In this guest post, economist Paul Segal argues that the now popular view that oil price spikes lead to recessions is largely unfounded.
Do high oil prices cause recessions? The US economist James Hamilton is famous for his 1983 finding that oil price spikes had preceded all but one post-war US recessions[1]. Hamilton recently claimed that the current recession can be fully accounted for by the high oil prices of 2007-08. But while oil prices are certainly an important macroeconomic variable, it is just not plausible that they have anything like the impact that Hamilton suggests.
Oil prices have a direct impact on output only to the extent that they lead to lower consumption of oil. In a standard competitive model of the economy, the decline in output is equal to the share of oil in GDP times the decline in consumption of oil. From a peak of 7.6bn barrels in 2005, US oil consumption declined by 6 per cent to 7.1bn in 2008. With oil consumption comprising 5 per cent of GDP in 2008, this can account for a decline of only 0.3 percent of GDP – which, alone, is not nearly enough to cause a recession. The largest decline in oil usage that has ever occurred in the US was over 1979-80, for which the same calculation implies a decline in GDP of 0.6 percentage points – again, not nearly enough, on its own, to explain the US recession of 1980.
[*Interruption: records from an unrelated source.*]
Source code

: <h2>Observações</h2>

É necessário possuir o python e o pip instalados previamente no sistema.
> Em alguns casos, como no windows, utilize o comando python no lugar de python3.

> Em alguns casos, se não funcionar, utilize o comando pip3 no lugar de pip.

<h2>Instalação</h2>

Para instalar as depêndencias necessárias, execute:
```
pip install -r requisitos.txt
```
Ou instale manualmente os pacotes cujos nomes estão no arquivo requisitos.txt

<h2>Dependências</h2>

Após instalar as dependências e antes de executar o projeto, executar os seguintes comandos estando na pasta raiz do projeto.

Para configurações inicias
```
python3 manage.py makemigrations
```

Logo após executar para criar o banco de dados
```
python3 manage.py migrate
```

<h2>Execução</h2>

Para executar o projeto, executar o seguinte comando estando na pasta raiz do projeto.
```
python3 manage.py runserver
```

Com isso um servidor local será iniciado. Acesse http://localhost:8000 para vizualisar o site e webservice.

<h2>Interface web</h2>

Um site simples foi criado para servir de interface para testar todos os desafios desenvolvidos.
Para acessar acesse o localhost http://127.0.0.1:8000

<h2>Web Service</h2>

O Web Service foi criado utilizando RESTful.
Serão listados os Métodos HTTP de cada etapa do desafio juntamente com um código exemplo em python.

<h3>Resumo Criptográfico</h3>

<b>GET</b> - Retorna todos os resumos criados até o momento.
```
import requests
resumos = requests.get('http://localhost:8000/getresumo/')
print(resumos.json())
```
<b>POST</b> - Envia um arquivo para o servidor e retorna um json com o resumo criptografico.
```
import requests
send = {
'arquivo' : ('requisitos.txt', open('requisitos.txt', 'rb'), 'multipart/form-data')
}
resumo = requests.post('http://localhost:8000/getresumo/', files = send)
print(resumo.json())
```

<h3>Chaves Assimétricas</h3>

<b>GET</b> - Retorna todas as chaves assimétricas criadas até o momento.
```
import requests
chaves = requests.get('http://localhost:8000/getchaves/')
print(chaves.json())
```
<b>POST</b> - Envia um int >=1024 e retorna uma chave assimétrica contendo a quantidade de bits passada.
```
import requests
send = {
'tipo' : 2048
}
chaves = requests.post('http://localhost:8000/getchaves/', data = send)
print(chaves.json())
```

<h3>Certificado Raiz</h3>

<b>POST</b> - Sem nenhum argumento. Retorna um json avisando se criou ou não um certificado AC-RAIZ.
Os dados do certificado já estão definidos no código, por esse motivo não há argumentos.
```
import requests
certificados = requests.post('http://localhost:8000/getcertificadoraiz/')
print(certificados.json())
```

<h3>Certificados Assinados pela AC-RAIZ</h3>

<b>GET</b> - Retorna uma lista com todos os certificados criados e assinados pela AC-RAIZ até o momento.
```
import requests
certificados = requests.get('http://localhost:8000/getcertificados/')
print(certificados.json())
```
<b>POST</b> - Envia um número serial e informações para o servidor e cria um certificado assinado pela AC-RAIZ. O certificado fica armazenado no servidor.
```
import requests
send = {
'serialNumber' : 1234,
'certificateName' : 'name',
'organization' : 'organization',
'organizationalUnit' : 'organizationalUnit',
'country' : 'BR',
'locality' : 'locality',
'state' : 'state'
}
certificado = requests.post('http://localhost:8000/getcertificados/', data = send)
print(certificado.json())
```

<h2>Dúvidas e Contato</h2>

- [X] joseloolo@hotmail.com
A cottage industry has developed around the effort to find microeconomic mechanisms such as market frictions that could explain a larger role for oil than this standard model implies. Oil has a romantic place in the US imagination and some US economists cannot quite believe that it is just another commodity. But my own view[2] is that these mechanisms can explain only a small additional impact for the oil price.